Musk’s personal net worth currently sits at “only” $189 billion, still enough, according to the Bloomberg Billionaires Index, to rank as the world’s largest personal fortune, some $30 billion higher than the net worth of the world’s second-richest individual. By way of comparison, in March 2018, the month the Musk Tesla pay deal went into effect, some 40 billionaires worldwide topped Musk on the Bloomberg billionaire charts.
Back in that 2018, major shareholder advisory firms were recommending that Tesla shareholders reject the pay deal that Tesla’s corporate board — a panel that included Musk’s brother and assorted close pals — wanted to hand the company’s fearless leader. The Tesla board’s CEO compensation plan, an Institutional Shareholder Services analysis noted, provided Musk “pay opportunities over the next 10 years that dwarf those of top executives at the largest and most profitable public companies.”
Musk himself, the ISS analysis added, already had incentive aplenty to work hard for Tesla’s success. He owned 22 percent of Tesla’s shares even before his new CEO pay deal would go into effect.
Shareholder Richard Tornetta agreed with that analysis and filed a lawsuit against the Musk pay plan a few months after Tesla’s major shareholders gave the deal a green light in 2018. That litigation, now a class action lawsuit, has been working its way through the court system ever since.
The trial on the lawsuit’s merits finally began earlier this week before Delaware Court of Chancery chancellor Kathaleen McCormick. Her decision will likely come down sometime over the next three months.
McCormick’s previous ruling against Musk came in a case that involved his move to back out of an agreement he cut this past spring to buy Twitter. Musk subsequently, after McCormick’s ruling, had no choice but to go ahead with the purchase, and now he’s flailing about wildly trying to make others — he’s already laid off half the Twitter workforce — pay the price for his impulsive and overpriced takeover bid.

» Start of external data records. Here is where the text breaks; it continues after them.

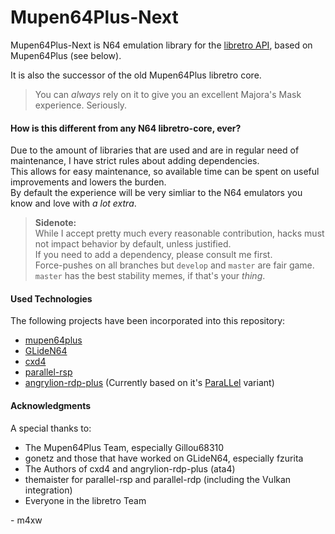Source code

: # Mupen64Plus-Next

Mupen64Plus-Next is N64 emulation library for the [libretro API](http://www.libretro.com/), based on Mupen64Plus (see below).

It is also the successor of the old Mupen64Plus libretro core.

> You can *always* rely on it to give you an excellent Majora's Mask experience. Seriously.

#### How is this different from any N64 libretro-core, ever?

Due to the amount of libraries that are used and are in regular need of maintenance, I have strict rules about adding dependencies.  
This allows for easy maintenance, so available time can be spent on useful improvements and lowers the burden.  
By default the experience will be very simliar to the N64 emulators you know and love with *a lot extra*.

> **Sidenote:**  
While I accept pretty much every reasonable contribution, hacks must not impact behavior by default, unless justified.  
If you need to add a dependency, please consult me first.  
Force-pushes on all branches but `develop` and `master` are fair game.
`master` has the best stability memes, if that's your *thing*.

#### Used Technologies

The following projects have been incorporated into this repository:

- [mupen64plus](https://github.com/mupen64plus/mupen64plus-core)
- [GLideN64](https://github.com/gonetz/GLideN64)
- [cxd4](https://github.com/cxd4/rsp)
- [parallel-rsp](https://github.com/Themaister/parallel-rsp)
- [angrylion-rdp-plus](https://github.com/ata4/angrylion-rdp-plus) (Currently based on it's [ParaLLel](https://github.com/libretro/parallel-n64/) variant)

#### Acknowledgments

A special thanks to:

- The Mupen64Plus Team, especially Gillou68310
- gonetz and those that have worked on GLideN64, especially fzurita
- The Authors of cxd4 and angrylion-rdp-plus (ata4)
- themaister for parallel-rsp and parallel-rdp (including the Vulkan integration)
- Everyone in the libretro Team


\- m4xw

But even if McCormick rules against Musk once again in the current Tesla case, Musk will still be walking away fantastically and unconscionably rich. He won’t, on the other hand, be walking away happy. Musk’s ongoing Twitter debacle and now the Tesla litigation have dealt his reputation for unparalleled business “genius” what ought to be a fatal hit.
Under cross-examination in McCormick’s Tesla courtroom, for instance, Musk has already had to concede that the original vision for Tesla didn’t leap out from his own personal brilliance, the claim he’s been making for years.
In Elon Musk, America is now seeing clearly, we have no superhero. Musk turns out to be as flawed as the rest of us. The only difference: The world’s richest man, in the end, has the power and wealth to make others pay for his missteps.
Musk has also benefited, unlike the rest of us, from billions in taxpayer subsidies. Handouts to his electric car, solar panel, and spaceflight businesses — all “long-shot start-ups,” the Los Angeles Times has detailed — gave his companies their secret sauce. Those subsidies launched Musk’s unparalleled personal fortune.
So what can the rest of us do to prevent still another “brilliant” entrepreneur from building a fortune off our insights, labor, and tax dollars? We can start denying subsidies to corporations that pay their top execs at hundreds of times more than they compensate their workers. We can tax the rich at much higher rates.
And we can put Elon Musk atop a rocket and send him off to where he’s repeatedly announced he so dearly wants to go — to Mars.